The Australian dollar jumped three-quarters of a U.S. cent to $0.7155, and was last up 1.1 percent at $0.7139.

Japan's Nikkei stock index was slightly higher, erasing earlier losses.

Data released before the market opened showed Japan's core machinery orders rose 7.5 percent in September, marking the first increase in four months, though orders were down sharply in the third quarter. 

"Companies are taking a very cautious stance toward capital expenditure," said Norio Miyagawa, a senior economist, Mizuho Securities.

"The health of overseas economies, particularly China, is one factor. Also, it's difficult for companies to have the conviction that the domestic economy will grow rapidly."

South Korean shares were down 0.1%. Earlier on Thursday, the Bank of Korea kept rates steady for a fifth straight month as expected. 
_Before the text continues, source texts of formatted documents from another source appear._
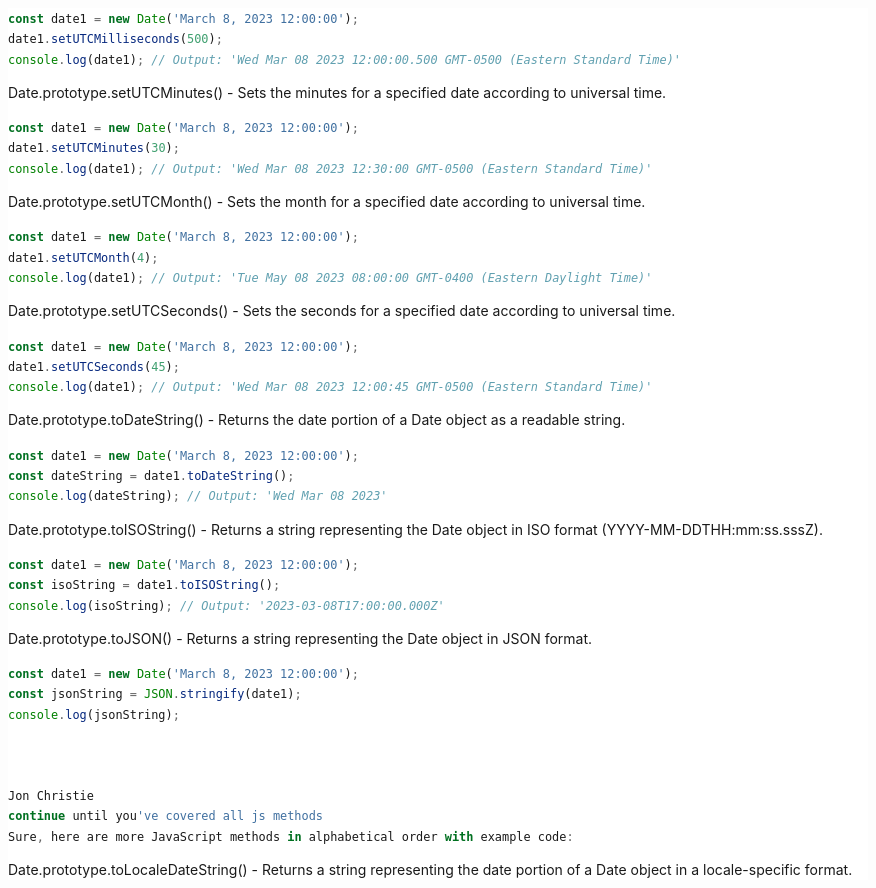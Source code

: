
 ```js
const date1 = new Date('March 8, 2023 12:00:00');
date1.setUTCMilliseconds(500);
console.log(date1); // Output: 'Wed Mar 08 2023 12:00:00.500 GMT-0500 (Eastern Standard Time)'
```
Date.prototype.setUTCMinutes() - Sets the minutes for a specified date according to universal time.

```js
const date1 = new Date('March 8, 2023 12:00:00');
date1.setUTCMinutes(30);
console.log(date1); // Output: 'Wed Mar 08 2023 12:30:00 GMT-0500 (Eastern Standard Time)'
```
Date.prototype.setUTCMonth() - Sets the month for a specified date according to universal time.

```js
const date1 = new Date('March 8, 2023 12:00:00');
date1.setUTCMonth(4);
console.log(date1); // Output: 'Tue May 08 2023 08:00:00 GMT-0400 (Eastern Daylight Time)'
```
Date.prototype.setUTCSeconds() - Sets the seconds for a specified date according to universal time.

```js
const date1 = new Date('March 8, 2023 12:00:00');
date1.setUTCSeconds(45);
console.log(date1); // Output: 'Wed Mar 08 2023 12:00:45 GMT-0500 (Eastern Standard Time)'
```
Date.prototype.toDateString() - Returns the date portion of a Date object as a readable string.

```js
const date1 = new Date('March 8, 2023 12:00:00');
const dateString = date1.toDateString();
console.log(dateString); // Output: 'Wed Mar 08 2023'
```
Date.prototype.toISOString() - Returns a string representing the Date object in ISO format (YYYY-MM-DDTHH:mm:ss.sssZ).

```js
const date1 = new Date('March 8, 2023 12:00:00');
const isoString = date1.toISOString();
console.log(isoString); // Output: '2023-03-08T17:00:00.000Z'
```
Date.prototype.toJSON() - Returns a string representing the Date object in JSON format.

```js
const date1 = new Date('March 8, 2023 12:00:00');
const jsonString = JSON.stringify(date1);
console.log(jsonString);



Jon Christie
continue until you've covered all js methods
Sure, here are more JavaScript methods in alphabetical order with example code:

```
Date.prototype.toLocaleDateString() - Returns a string representing the date portion of a Date object in a locale-specific format.
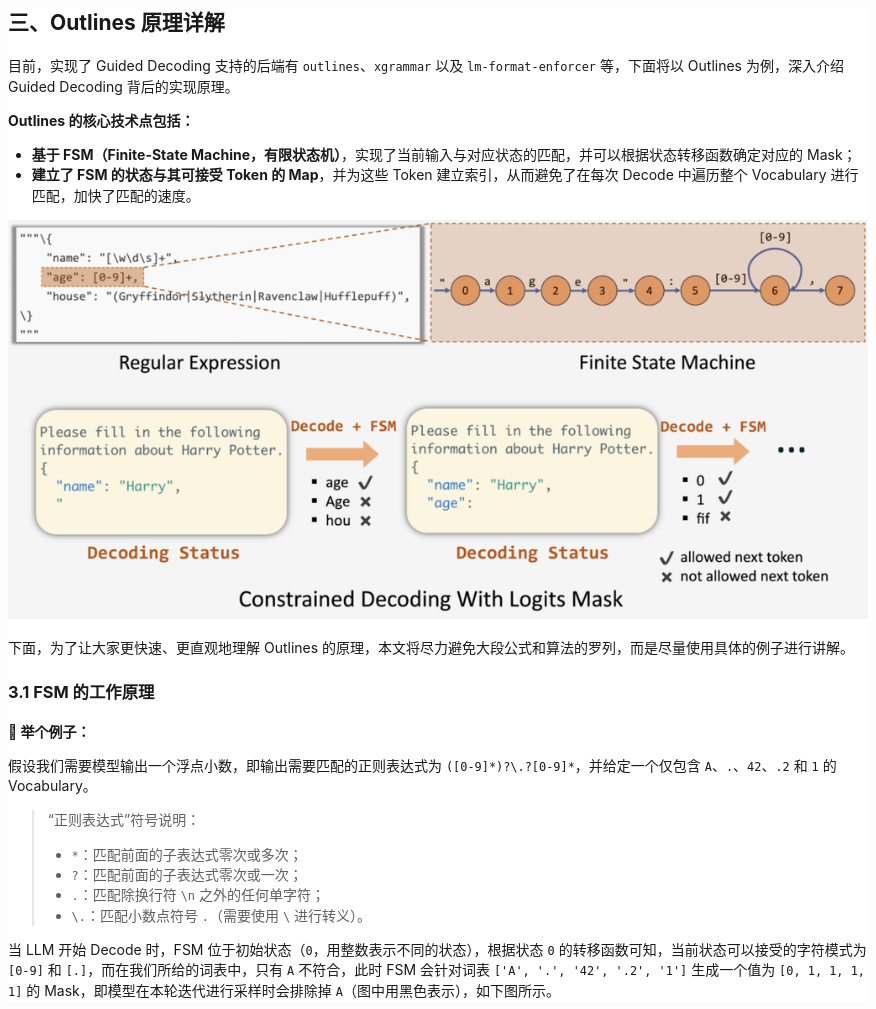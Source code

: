 ## 三、Outlines 原理详解

目前，实现了 Guided Decoding 支持的后端有 `outlines`、`xgrammar` 以及 `lm-format-enforcer` 等，下面将以 Outlines 为例，深入介绍 Guided Decoding 背后的实现原理。

**Outlines 的核心技术点包括：**

- **基于 FSM（Finite-State Machine，有限状态机）**，实现了当前输入与对应状态的匹配，并可以根据状态转移函数确定对应的 Mask；
- **建立了 FSM 的状态与其可接受 Token 的 Map**，并为这些 Token 建立索引，从而避免了在每次 Decode 中遍历整个 Vocabulary 进行匹配，加快了匹配的速度。

![](./images/fsm.png)

下面，为了让大家更快速、更直观地理解 Outlines 的原理，本文将尽力避免大段公式和算法的罗列，而是尽量使用具体的例子进行讲解。

### 3.1 FSM 的工作原理

**🌰 举个例子：**

假设我们需要模型输出一个浮点小数，即输出需要匹配的正则表达式为 `([0-9]*)?\.?[0-9]*`，并给定一个仅包含 `A`、`.`、`42`、`.2` 和 `1` 的 Vocabulary。

> “正则表达式”符号说明：
>
> - `*`：匹配前面的子表达式零次或多次；
> - `?`：匹配前面的子表达式零次或一次；
> - `.`：匹配除换行符 `\n` 之外的任何单字符；
> - `\.`：匹配小数点符号 `.`（需要使用 `\` 进行转义）。

当 LLM 开始 Decode 时，FSM 位于初始状态（`0`，用整数表示不同的状态），根据状态 `0` 的转移函数可知，当前状态可以接受的字符模式为 `[0-9]` 和 `[.]`，而在我们所给的词表中，只有 `A` 不符合，此时 FSM 会针对词表 `['A', '.', '42', '.2', '1']` 生成一个值为 `[0, 1, 1, 1, 1]` 的 Mask，即模型在本轮迭代进行采样时会排除掉 `A`（图中用黑色表示），如下图所示。
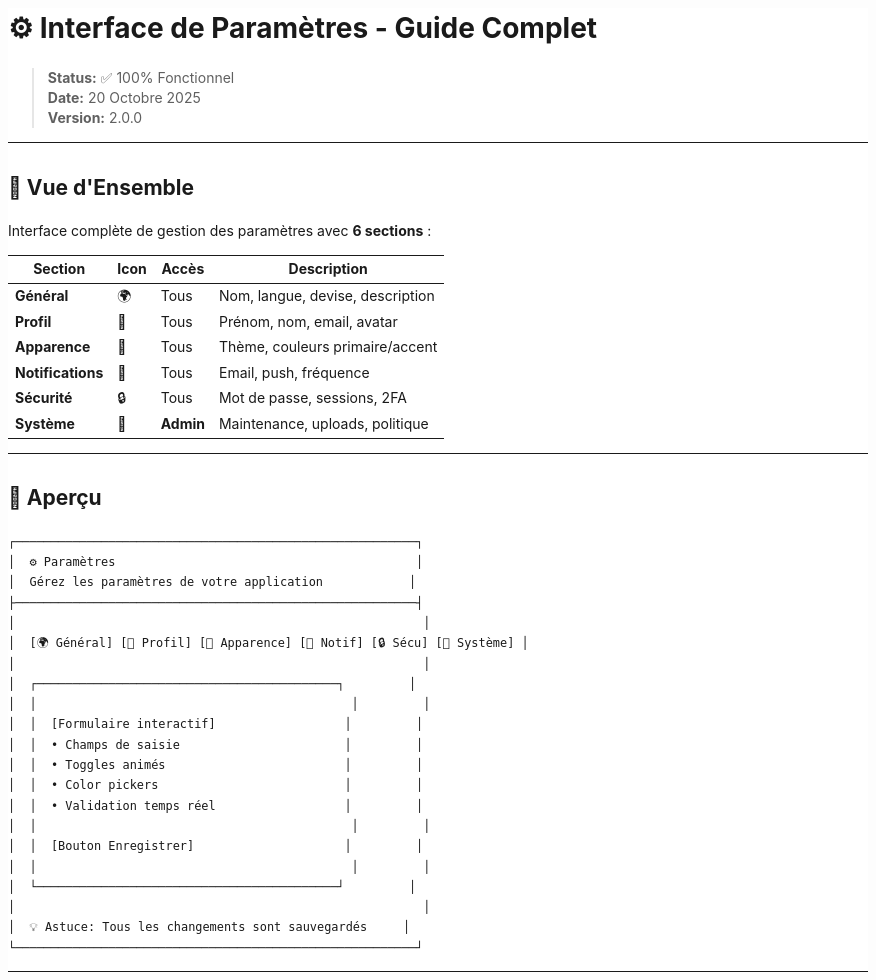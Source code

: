 # ⚙️ Interface de Paramètres - Guide Complet

> **Status:** ✅ 100% Fonctionnel  
> **Date:** 20 Octobre 2025  
> **Version:** 2.0.0

---

## 🎯 Vue d'Ensemble

Interface complète de gestion des paramètres avec **6 sections** :

| Section | Icon | Accès | Description |
|---------|------|-------|-------------|
| **Général** | 🌍 | Tous | Nom, langue, devise, description |
| **Profil** | 👤 | Tous | Prénom, nom, email, avatar |
| **Apparence** | 🎨 | Tous | Thème, couleurs primaire/accent |
| **Notifications** | 🔔 | Tous | Email, push, fréquence |
| **Sécurité** | 🔒 | Tous | Mot de passe, sessions, 2FA |
| **Système** | 💾 | **Admin** | Maintenance, uploads, politique |

---

## 📸 Aperçu

```
┌────────────────────────────────────────────────────────┐
│  ⚙️ Paramètres                                          │
│  Gérez les paramètres de votre application            │
├────────────────────────────────────────────────────────┤
│                                                         │
│  [🌍 Général] [👤 Profil] [🎨 Apparence] [🔔 Notif] [🔒 Sécu] [💾 Système] │
│                                                         │
│  ┌──────────────────────────────────────────┐         │
│  │                                            │         │
│  │  [Formulaire interactif]                  │         │
│  │  • Champs de saisie                       │         │
│  │  • Toggles animés                         │         │
│  │  • Color pickers                          │         │
│  │  • Validation temps réel                  │         │
│  │                                            │         │
│  │  [Bouton Enregistrer]                     │         │
│  │                                            │         │
│  └──────────────────────────────────────────┘         │
│                                                         │
│  💡 Astuce: Tous les changements sont sauvegardés     │
└────────────────────────────────────────────────────────┘
```

---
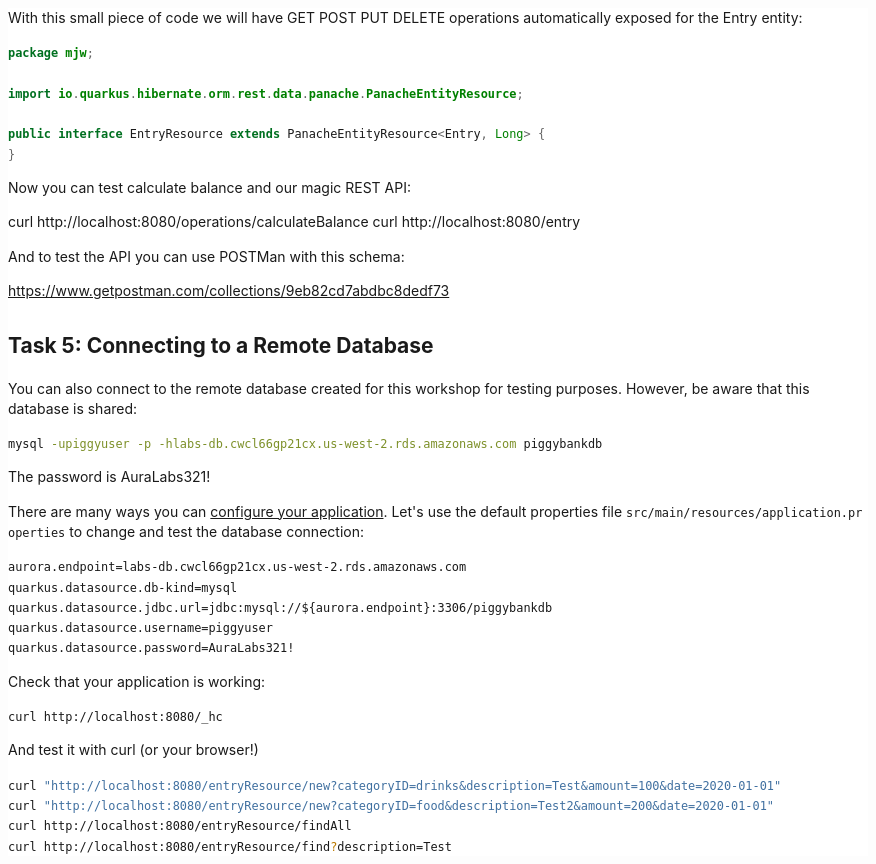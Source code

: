 With this small piece of code we will have GET POST PUT DELETE operations
automatically exposed for the Entry entity:

```java
package mjw;

import io.quarkus.hibernate.orm.rest.data.panache.PanacheEntityResource;

public interface EntryResource extends PanacheEntityResource<Entry, Long> {
}

```

Now you can test calculate balance and our magic REST API:

curl http://localhost:8080/operations/calculateBalance
curl http://localhost:8080/entry

And to test the API you can use POSTMan with this schema:

https://www.getpostman.com/collections/9eb82cd7abdbc8dedf73

## Task 5: Connecting to a Remote Database
You can also connect to the remote database created for this workshop for testing purposes. However, be aware that this database is shared:

```bash
mysql -upiggyuser -p -hlabs-db.cwcl66gp21cx.us-west-2.rds.amazonaws.com piggybankdb
```
The password is AuraLabs321!

There are many ways you can [configure your application](https://quarkus.io/guides/config). Let's use the default properties file `src/main/resources/application.properties` to change and test the database connection:

```properties
aurora.endpoint=labs-db.cwcl66gp21cx.us-west-2.rds.amazonaws.com
quarkus.datasource.db-kind=mysql
quarkus.datasource.jdbc.url=jdbc:mysql://${aurora.endpoint}:3306/piggybankdb
quarkus.datasource.username=piggyuser
quarkus.datasource.password=AuraLabs321!
```

Check that your application is working:
```bash
curl http://localhost:8080/_hc
```

And test it with curl (or your browser!)

```bash
curl "http://localhost:8080/entryResource/new?categoryID=drinks&description=Test&amount=100&date=2020-01-01"
curl "http://localhost:8080/entryResource/new?categoryID=food&description=Test2&amount=200&date=2020-01-01"
curl http://localhost:8080/entryResource/findAll
curl http://localhost:8080/entryResource/find?description=Test
```
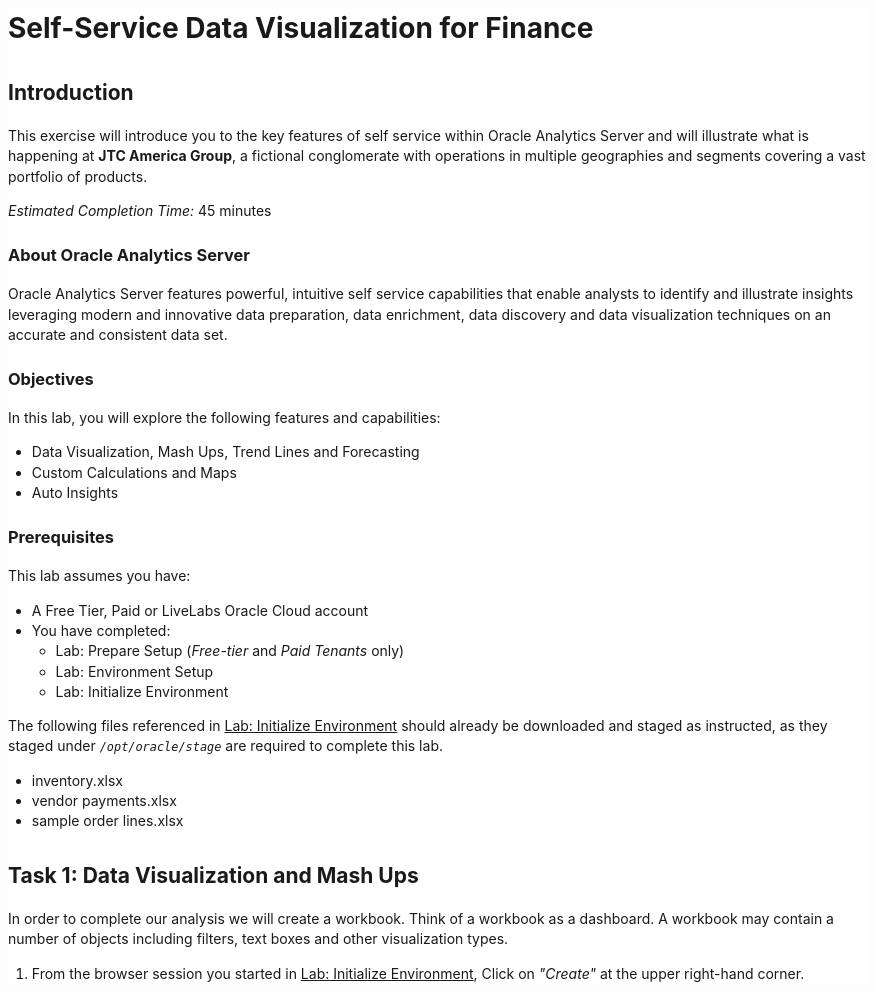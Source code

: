 # Self-Service Data Visualization for Finance

## Introduction
This exercise will introduce you to the key features of self service within Oracle Analytics Server and will illustrate what is happening at **JTC America Group**, a fictional conglomerate with operations in multiple geographies and segments covering a vast portfolio of products.

*Estimated Completion Time:* 45 minutes

### About Oracle Analytics Server
Oracle Analytics Server features powerful, intuitive self service capabilities that enable analysts to identify and illustrate insights leveraging modern and innovative data preparation, data enrichment, data discovery and data visualization techniques on an accurate and consistent data set.

### Objectives

In this lab, you will explore the following features and capabilities:

* Data Visualization, Mash Ups, Trend Lines and Forecasting
* Custom Calculations and Maps
* Auto Insights

### Prerequisites
This lab assumes you have:
- A Free Tier, Paid or LiveLabs Oracle Cloud account
- You have completed:
    - Lab: Prepare Setup (*Free-tier* and *Paid Tenants* only)
    - Lab: Environment Setup
    - Lab: Initialize Environment

The following files <if type="external">referenced in [Lab: Initialize Environment](?lab=init-start-oas) should already be downloaded and staged as instructed, as they</if> <if type="desktop"> staged under *`/opt/oracle/stage`*</if> are required to complete this lab.
- inventory.xlsx
- vendor payments.xlsx
- sample order lines.xlsx

## Task 1: Data Visualization and Mash Ups

In order to complete our analysis we will create a workbook.  Think of a workbook as a dashboard. A workbook may contain a number of objects including filters, text boxes and other visualization types.  

1.    From the browser session you started in [Lab: Initialize Environment](?lab=init-start-oas), Click on *"Create"* at the upper right-hand corner.
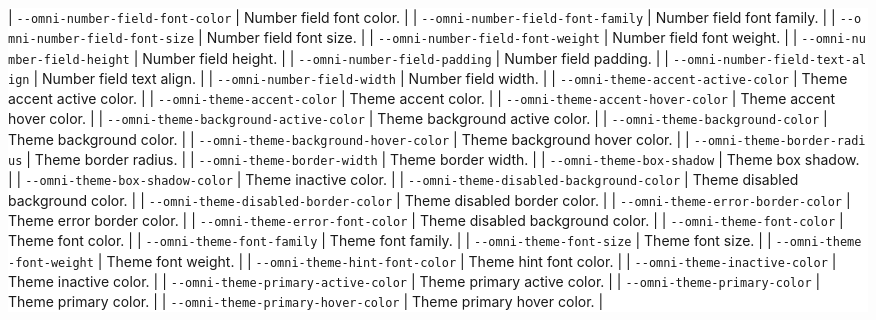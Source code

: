 | `--omni-number-field-font-color`                 | Number field font color.                       |
| `--omni-number-field-font-family`                | Number field font family.                      |
| `--omni-number-field-font-size`                  | Number field font size.                        |
| `--omni-number-field-font-weight`                | Number field font weight.                      |
| `--omni-number-field-height`                     | Number field height.                           |
| `--omni-number-field-padding`                    | Number field padding.                          |
| `--omni-number-field-text-align`                 | Number field text align.                       |
| `--omni-number-field-width`                      | Number field width.                            |
| `--omni-theme-accent-active-color`               | Theme accent active color.                     |
| `--omni-theme-accent-color`                      | Theme accent color.                            |
| `--omni-theme-accent-hover-color`                | Theme accent hover color.                      |
| `--omni-theme-background-active-color`           | Theme background active color.                 |
| `--omni-theme-background-color`                  | Theme background color.                        |
| `--omni-theme-background-hover-color`            | Theme background hover color.                  |
| `--omni-theme-border-radius`                     | Theme border radius.                           |
| `--omni-theme-border-width`                      | Theme border width.                            |
| `--omni-theme-box-shadow`                        | Theme box shadow.                              |
| `--omni-theme-box-shadow-color`                  | Theme inactive color.                          |
| `--omni-theme-disabled-background-color`         | Theme disabled background color.               |
| `--omni-theme-disabled-border-color`             | Theme disabled border color.                   |
| `--omni-theme-error-border-color`                | Theme error border color.                      |
| `--omni-theme-error-font-color`                  | Theme disabled background color.               |
| `--omni-theme-font-color`                        | Theme font color.                              |
| `--omni-theme-font-family`                       | Theme font family.                             |
| `--omni-theme-font-size`                         | Theme font size.                               |
| `--omni-theme-font-weight`                       | Theme font weight.                             |
| `--omni-theme-hint-font-color`                   | Theme hint font color.                         |
| `--omni-theme-inactive-color`                    | Theme inactive color.                          |
| `--omni-theme-primary-active-color`              | Theme primary active color.                    |
| `--omni-theme-primary-color`                     | Theme primary color.                           |
| `--omni-theme-primary-hover-color`               | Theme primary hover color.                     |
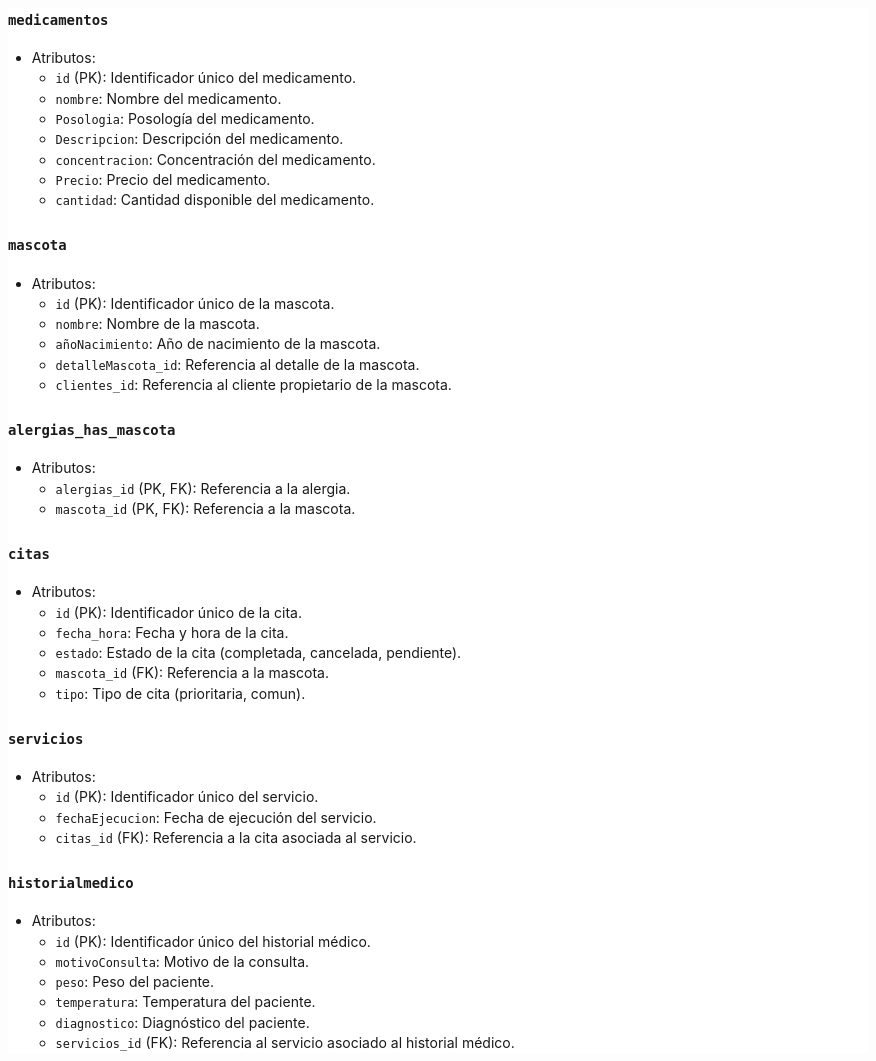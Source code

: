 ### **`medicamentos`**

- Atributos:
  - `id` (PK): Identificador único del medicamento.
  - `nombre`: Nombre del medicamento.
  - `Posologia`: Posología del medicamento.
  - `Descripcion`: Descripción del medicamento.
  - `concentracion`: Concentración del medicamento.
  - `Precio`: Precio del medicamento.
  - `cantidad`: Cantidad disponible del medicamento.

### **`mascota`**

- Atributos:
  - `id` (PK): Identificador único de la mascota.
  - `nombre`: Nombre de la mascota.
  - `añoNacimiento`: Año de nacimiento de la mascota.
  - `detalleMascota_id`: Referencia al detalle de la mascota.
  - `clientes_id`: Referencia al cliente propietario de la mascota.

### **`alergias_has_mascota`**

- Atributos:
  - `alergias_id` (PK, FK): Referencia a la alergia.
  - `mascota_id` (PK, FK): Referencia a la mascota.

### **`citas`**

- Atributos:
  - `id` (PK): Identificador único de la cita.
  - `fecha_hora`: Fecha y hora de la cita.
  - `estado`: Estado de la cita (completada, cancelada, pendiente).
  - `mascota_id` (FK): Referencia a la mascota.
  - `tipo`: Tipo de cita (prioritaria, comun).

### **`servicios`**

- Atributos:
  - `id` (PK): Identificador único del servicio.
  - `fechaEjecucion`: Fecha de ejecución del servicio.
  - `citas_id` (FK): Referencia a la cita asociada al servicio.

### **`historialmedico`**

- Atributos:
  - `id` (PK): Identificador único del historial médico.
  - `motivoConsulta`: Motivo de la consulta.
  - `peso`: Peso del paciente.
  - `temperatura`: Temperatura del paciente.
  - `diagnostico`: Diagnóstico del paciente.
  - `servicios_id` (FK): Referencia al servicio asociado al historial médico.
The U.S. bond market was closed for Veterans Day on Wednesday, and while other markets were trading, activity was lighter than usual.

With no directional guidance from U.S. Treasuries, some investors took profits after the dollar's recent rise in the wake of last Friday's stellar U.S. employment report that led many to increase their bets that the Federal Reserve was on track to hike interest rates at its meeting next month.

U.S. data will be increasingly important to markets ahead of the Fed's December policy review.

"Friday's U.S. retail sales report is important for the dollar but unless spending contracts sharply, it will not alter the market's expectations for Fed policy," said Kathy Lien, director of FX strategy for BK Asset Management.

"In fact with average hourly earnings on the rise and payrolls increasing more than expected, chances are the report will breathe new life into the dollar," she said in a note to clients.

The dollar index, which tracks the greenback against a basket of six major peers, edged down 0.2 percent to 98.772, below a seven-month peak of 99.504 scaled on Tuesday.

The dollar edged up to 122.94 yen against its Japanese counterpart, below this week's 2-1/2-month high of 123.60, while the euro added about 0.2% to $1.0769, recovering from this week's nearly seven-month low of $1.0674.